» **DATA SUPPLIED**:
= = = =

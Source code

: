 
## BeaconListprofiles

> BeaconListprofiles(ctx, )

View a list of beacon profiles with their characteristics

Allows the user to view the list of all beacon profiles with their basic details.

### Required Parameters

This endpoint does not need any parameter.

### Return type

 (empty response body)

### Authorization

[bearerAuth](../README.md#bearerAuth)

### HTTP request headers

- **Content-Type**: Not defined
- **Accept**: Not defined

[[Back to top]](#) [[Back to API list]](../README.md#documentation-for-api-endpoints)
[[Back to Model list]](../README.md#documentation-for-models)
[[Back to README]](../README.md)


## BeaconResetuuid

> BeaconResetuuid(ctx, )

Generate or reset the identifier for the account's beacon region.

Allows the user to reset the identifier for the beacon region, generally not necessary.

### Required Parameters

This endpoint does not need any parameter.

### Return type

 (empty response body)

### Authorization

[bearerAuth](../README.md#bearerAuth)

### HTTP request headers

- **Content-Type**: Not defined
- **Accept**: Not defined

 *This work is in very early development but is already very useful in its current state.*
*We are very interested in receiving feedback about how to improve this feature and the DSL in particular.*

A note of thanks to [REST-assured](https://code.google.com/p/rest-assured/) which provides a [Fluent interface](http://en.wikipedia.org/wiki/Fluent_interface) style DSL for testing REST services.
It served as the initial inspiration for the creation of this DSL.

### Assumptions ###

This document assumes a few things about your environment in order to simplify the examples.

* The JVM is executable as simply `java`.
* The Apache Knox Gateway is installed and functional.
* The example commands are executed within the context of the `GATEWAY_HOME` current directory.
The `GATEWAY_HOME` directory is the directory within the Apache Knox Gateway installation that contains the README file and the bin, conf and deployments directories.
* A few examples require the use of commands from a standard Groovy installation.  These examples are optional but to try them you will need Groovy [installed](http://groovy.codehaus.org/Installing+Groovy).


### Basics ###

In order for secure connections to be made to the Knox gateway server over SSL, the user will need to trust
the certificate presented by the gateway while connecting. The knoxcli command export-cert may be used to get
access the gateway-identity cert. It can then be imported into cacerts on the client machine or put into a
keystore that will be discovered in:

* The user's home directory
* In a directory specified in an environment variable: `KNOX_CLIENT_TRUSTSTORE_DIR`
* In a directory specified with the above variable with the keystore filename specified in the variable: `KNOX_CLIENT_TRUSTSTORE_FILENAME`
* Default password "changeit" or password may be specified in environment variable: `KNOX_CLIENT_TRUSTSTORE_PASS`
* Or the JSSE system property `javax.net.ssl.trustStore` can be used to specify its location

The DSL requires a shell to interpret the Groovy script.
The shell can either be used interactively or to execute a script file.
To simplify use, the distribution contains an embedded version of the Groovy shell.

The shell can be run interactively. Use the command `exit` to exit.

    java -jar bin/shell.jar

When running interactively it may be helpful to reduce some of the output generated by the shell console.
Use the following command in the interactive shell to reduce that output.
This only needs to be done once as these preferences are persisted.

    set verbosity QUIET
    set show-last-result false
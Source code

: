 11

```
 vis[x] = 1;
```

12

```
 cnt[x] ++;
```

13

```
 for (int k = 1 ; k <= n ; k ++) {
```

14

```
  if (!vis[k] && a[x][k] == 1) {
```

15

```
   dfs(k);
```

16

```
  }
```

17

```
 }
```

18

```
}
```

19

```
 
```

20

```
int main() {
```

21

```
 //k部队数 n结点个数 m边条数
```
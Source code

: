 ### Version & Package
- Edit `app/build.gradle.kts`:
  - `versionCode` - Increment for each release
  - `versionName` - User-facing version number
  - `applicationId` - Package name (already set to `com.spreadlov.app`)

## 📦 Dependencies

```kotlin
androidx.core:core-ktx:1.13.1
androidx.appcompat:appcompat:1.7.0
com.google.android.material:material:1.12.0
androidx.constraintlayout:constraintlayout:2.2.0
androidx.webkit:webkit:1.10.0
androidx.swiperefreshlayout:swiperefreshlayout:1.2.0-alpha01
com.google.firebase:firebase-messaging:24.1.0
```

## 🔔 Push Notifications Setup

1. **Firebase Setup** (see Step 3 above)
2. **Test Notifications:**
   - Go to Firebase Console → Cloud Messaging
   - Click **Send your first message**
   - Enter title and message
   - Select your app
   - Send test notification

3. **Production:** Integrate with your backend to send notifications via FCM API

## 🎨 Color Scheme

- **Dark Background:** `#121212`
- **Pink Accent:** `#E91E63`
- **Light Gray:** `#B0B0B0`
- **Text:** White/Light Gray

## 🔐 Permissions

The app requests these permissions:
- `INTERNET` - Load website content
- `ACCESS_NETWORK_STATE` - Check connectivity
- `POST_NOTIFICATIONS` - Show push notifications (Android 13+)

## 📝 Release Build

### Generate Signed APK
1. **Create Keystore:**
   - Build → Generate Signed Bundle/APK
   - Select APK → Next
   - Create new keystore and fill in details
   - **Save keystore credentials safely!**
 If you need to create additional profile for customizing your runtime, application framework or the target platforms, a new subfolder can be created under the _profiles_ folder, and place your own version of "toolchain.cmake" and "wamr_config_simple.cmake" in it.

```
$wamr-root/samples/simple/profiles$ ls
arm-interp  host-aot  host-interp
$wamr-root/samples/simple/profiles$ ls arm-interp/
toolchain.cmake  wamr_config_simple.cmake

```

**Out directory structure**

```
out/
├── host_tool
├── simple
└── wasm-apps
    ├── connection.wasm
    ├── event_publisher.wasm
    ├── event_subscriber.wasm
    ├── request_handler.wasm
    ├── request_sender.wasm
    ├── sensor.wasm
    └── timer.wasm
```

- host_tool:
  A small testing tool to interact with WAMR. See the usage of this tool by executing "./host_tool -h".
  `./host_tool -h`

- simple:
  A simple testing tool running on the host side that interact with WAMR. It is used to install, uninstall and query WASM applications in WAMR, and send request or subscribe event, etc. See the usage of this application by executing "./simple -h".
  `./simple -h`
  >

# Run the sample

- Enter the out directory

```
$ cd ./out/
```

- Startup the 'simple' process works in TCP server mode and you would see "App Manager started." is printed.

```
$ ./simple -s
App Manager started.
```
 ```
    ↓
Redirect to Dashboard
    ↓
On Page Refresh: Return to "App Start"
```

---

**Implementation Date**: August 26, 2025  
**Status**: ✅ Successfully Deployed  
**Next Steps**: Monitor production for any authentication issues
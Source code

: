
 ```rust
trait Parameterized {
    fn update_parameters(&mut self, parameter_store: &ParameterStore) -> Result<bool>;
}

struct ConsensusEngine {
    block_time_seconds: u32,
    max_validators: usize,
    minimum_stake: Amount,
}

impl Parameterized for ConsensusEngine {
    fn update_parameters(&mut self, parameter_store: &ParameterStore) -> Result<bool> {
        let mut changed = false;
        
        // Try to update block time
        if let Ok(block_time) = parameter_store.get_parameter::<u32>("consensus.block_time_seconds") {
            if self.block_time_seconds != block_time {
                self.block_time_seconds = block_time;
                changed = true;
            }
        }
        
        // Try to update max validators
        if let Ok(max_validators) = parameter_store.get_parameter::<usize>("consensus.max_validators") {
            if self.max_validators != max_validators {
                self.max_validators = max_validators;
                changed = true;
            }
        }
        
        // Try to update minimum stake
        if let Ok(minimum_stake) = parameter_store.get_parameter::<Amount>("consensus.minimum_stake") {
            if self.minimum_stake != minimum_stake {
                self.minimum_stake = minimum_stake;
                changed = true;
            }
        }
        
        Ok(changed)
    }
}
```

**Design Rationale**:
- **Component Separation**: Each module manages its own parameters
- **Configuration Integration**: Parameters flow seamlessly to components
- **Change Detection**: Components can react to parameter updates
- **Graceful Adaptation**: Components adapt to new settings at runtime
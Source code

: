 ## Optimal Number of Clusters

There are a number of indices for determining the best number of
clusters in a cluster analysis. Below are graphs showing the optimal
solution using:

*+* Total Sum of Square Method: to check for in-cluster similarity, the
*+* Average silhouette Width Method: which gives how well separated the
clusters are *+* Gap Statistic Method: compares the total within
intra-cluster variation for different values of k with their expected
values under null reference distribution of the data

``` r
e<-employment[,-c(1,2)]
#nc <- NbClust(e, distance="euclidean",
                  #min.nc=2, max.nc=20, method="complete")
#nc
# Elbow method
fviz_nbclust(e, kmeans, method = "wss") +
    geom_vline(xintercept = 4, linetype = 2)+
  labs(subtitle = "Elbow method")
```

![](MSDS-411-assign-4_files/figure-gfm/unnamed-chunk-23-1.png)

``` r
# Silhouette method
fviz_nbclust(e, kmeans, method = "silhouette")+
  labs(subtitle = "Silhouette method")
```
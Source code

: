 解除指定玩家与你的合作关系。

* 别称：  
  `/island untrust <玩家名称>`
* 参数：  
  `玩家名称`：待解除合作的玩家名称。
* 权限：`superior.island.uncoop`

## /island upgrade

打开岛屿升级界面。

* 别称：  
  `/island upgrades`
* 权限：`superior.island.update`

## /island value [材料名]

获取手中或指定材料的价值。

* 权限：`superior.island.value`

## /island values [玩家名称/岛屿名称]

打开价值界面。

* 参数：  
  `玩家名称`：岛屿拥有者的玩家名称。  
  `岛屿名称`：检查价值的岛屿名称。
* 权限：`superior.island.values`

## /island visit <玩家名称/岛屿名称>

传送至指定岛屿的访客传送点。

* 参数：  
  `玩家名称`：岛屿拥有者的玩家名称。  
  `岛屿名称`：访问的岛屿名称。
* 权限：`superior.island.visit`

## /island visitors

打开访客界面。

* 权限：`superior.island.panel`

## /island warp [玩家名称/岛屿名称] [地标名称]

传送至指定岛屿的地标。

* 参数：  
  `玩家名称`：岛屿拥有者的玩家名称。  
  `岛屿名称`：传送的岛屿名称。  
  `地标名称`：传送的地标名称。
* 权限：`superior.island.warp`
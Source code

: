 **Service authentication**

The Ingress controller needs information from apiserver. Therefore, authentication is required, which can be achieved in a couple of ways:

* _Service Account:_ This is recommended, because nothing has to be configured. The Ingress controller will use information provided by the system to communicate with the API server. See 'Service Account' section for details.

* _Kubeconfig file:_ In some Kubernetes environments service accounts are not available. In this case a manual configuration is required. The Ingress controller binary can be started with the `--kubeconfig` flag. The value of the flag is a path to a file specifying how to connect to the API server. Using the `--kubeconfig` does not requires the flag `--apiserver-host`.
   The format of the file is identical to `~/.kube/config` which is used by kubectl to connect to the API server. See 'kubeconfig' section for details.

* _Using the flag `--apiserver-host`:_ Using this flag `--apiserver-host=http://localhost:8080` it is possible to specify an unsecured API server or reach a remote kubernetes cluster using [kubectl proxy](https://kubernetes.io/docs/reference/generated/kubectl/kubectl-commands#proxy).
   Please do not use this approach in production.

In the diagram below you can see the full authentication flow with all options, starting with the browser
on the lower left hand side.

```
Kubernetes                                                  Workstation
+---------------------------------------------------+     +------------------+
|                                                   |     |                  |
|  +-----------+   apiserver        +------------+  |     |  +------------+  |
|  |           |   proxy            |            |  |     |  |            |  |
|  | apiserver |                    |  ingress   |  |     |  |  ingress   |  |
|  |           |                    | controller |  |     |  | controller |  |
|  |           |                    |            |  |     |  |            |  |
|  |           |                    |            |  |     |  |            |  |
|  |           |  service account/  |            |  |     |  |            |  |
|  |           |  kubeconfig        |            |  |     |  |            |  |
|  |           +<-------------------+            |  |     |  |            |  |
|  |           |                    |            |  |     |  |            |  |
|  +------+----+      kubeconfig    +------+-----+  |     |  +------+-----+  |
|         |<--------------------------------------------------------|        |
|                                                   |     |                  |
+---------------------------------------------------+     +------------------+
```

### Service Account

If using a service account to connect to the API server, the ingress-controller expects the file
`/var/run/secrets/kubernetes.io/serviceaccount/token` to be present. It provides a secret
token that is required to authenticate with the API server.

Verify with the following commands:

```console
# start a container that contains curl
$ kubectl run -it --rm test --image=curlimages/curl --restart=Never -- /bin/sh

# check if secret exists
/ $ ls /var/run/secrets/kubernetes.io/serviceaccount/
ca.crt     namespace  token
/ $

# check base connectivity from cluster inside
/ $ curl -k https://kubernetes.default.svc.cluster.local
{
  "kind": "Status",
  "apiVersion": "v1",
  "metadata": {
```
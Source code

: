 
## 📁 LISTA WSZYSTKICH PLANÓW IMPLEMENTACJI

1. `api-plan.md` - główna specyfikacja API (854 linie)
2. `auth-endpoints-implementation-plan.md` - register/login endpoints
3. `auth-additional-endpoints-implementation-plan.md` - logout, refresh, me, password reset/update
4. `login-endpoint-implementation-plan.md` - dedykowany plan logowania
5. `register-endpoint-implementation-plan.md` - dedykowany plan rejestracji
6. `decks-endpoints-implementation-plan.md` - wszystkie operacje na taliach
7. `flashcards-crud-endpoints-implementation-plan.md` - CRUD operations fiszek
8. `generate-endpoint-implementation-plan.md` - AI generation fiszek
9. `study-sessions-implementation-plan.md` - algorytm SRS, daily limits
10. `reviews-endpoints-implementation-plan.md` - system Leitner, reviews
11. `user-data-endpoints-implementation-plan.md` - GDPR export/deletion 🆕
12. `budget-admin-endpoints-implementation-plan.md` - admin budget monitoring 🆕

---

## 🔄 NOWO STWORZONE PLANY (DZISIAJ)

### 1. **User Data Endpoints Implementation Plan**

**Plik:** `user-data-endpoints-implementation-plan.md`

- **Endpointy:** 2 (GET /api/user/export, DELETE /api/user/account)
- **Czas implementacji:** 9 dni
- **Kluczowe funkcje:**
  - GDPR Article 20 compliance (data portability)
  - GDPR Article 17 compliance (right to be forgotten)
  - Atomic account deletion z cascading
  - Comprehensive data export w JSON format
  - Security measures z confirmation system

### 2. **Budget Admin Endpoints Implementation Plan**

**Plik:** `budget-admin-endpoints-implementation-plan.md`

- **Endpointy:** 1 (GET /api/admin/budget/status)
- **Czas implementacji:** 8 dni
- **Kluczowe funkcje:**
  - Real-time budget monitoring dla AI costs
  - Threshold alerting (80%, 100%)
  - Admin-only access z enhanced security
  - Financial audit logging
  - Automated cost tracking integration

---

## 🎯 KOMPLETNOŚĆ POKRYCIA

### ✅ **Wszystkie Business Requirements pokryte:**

= = = =

Check each line of the records for the string "Package" and copy those that have it.

» **SOLUTION TO THE PROBLEM**:
: ### Version & Package
  - `applicationId` - Package name (already set to `com.spreadlov.app`)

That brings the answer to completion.